_ABOUT THIS TASK_:
At the line that includes "- Install npm", begin writing out the entries below exactly, and continue through the last line without adding anything.

_GIVEN DATA_:
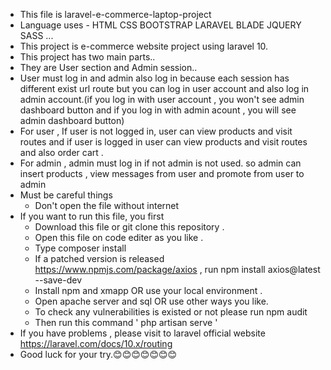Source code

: - This file is laravel-e-commerce-laptop-project
- Language uses
        - HTML CSS BOOTSTRAP LARAVEL BLADE JQUERY SASS ...
- This project is e-commerce website project using laravel 10.
- This project has two main parts..
- They are User section and Admin session..
- User must log in and admin also log in because each session has different exist url route but you can log in user account and also log in admin account.(if you log in with user account , 
  you won't see admin dashboard button and if you log in with admin acount , you will see admin dashboard button)
- For user , If user is not logged in, user can view products and visit routes and if user is logged in user can view products and visit routes and also order cart .
- For admin , admin must log in if not admin is not used. so admin can insert products , view messages from user and promote from user to admin
- Must be careful things
     - Don't open the file without internet
- If you want to run this file,  you first
     - Download this file or git clone this repository .
     - Open this file on code editer as you like .
     - Type composer install
     - If a patched version is released https://www.npmjs.com/package/axios ,
           run npm install axios@latest --save-dev
     - Install npm and xmapp OR use your local environment .
     - Open apache server and sql  OR use other ways you like.
     - To check any vulnerabilities is existed or not please run npm audit
     - Then run this command ' php artisan serve '
- If you have problems , please visit to laravel official website https://laravel.com/docs/10.x/routing
- Good luck for your try.😊😊😊😊😊😊😊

_RESPONSE TO THE TASK_:
     - Install npm and xmapp OR use your local environment .
     - Open apache server and sql  OR use other ways you like.
     - To check any vulnerabilities is existed or not please run npm audit
     - Then run this command ' php artisan serve '
- If you have problems , please visit to laravel official website https://laravel.com/docs/10.x/routing
- Good luck for your try.😊😊😊😊😊😊😊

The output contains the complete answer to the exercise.